Based on what I read there I now think you are right and I was wrong,
assuming by "debian/watch points to upstream git" you mean using
"mode=git" in debian/watch. [1]
The description in uscan(1) says in this mode it will always *make* a
tarball. Specifically, it says it "packs the source tree" which I
assume means git-archive. (Does it in fact use git-archive? I think
we would want it to, to include the commitid metadata in the pax
header extension. I don't see any reason why it *wouldn't* use git
archive.) So yes that would avoid the hazard I'm talking about.
And then, my reading of gbp-import-orig(1) suggests that this will
indeed include the upstream history, as desired.
I note that the uscan(1) manpage discourages the use of mode=git.
That seems like bad advice to me.
So now ISTM that this combination of configuration would work fairly
well. But I haven't tried it out - I'm just going by the
documentation. I guess if you do this gbp import-orig will make a
null delta commit to represent the nonexistent diff between the
uscan-exported and gbp-reimported tarball tree, and upstream git. But
that's probably harmless.
I'm not sure why this is *better* than gbp import-ref, though?
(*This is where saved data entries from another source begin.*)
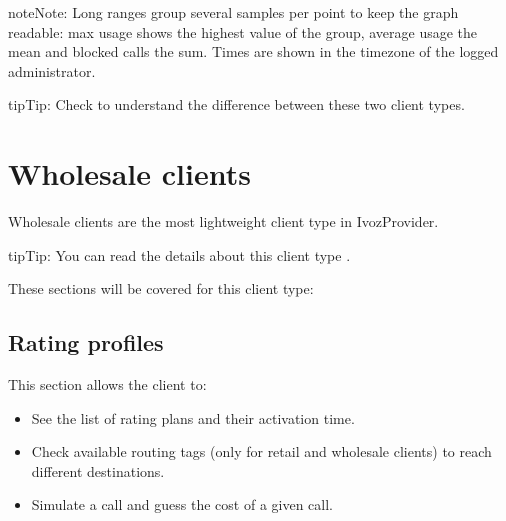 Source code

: \documentclass[letterpaper,10pt,english]{sphinxmanual}
\begin{document}
\begin{notice}{note}{Note:}
Long ranges group several samples per point to keep the graph readable: max usage shows the highest value
of the group, average usage the mean and blocked calls the sum. Times are shown in the timezone of the
logged administrator.
\end{notice}

\begin{notice}{tip}{Tip:}
Check {\hyperref[administration_portal/brand/clients/retail:differences\string-between\string-retail\string-and\string-residential\string-clients]{}} to understand the difference between these two
client types.
\end{notice}
\label{administration_portal/client/wholesale/index:wholesale-clients}

\section{Wholesale clients}
\label{administration_portal/client/wholesale/index:clientes-wholesale}\label{administration_portal/client/wholesale/index:wholesale-clients}\label{administration_portal/client/wholesale/index::doc}\label{administration_portal/client/wholesale/index:id1}
Wholesale clients are the most lightweight client type in IvozProvider.

\begin{notice}{tip}{Tip:}
You can read the details about this client type {\hyperref[administration_portal/brand/clients/wholesale:wholesale\string-clients]{}}.
\end{notice}

These sections will be covered for this client type:


\subsection{Rating profiles}
\label{administration_portal/client/wholesale/rating_profiles:rating-profiles}\label{administration_portal/client/wholesale/rating_profiles::doc}
This section allows the client to:
\begin{itemize}
\item {} 
See the list of rating plans and their activation time.

\item {} 
Check available routing tags (only for retail and wholesale clients) to reach different destinations.

\item {} 
Simulate a call and guess the cost of a given call.

\end{itemize}
\end{document}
That is, you could use uscan mode=git and gbp import-ref.
That would presumably omit the anomalous null delta import commit.
Regards,
Ian.
[1] As opposed to, say, putting the URL of a tarball at a git forge in
debian/watch, which some might also think of as "pointing it at git".
--
Ian Jackson <[email protected]> These opinions are my own.
Pronouns: they/he. If I emailed you from @fyvzl.net or @evade.org.uk,
that is a private address which bypasses my fierce spamfilter.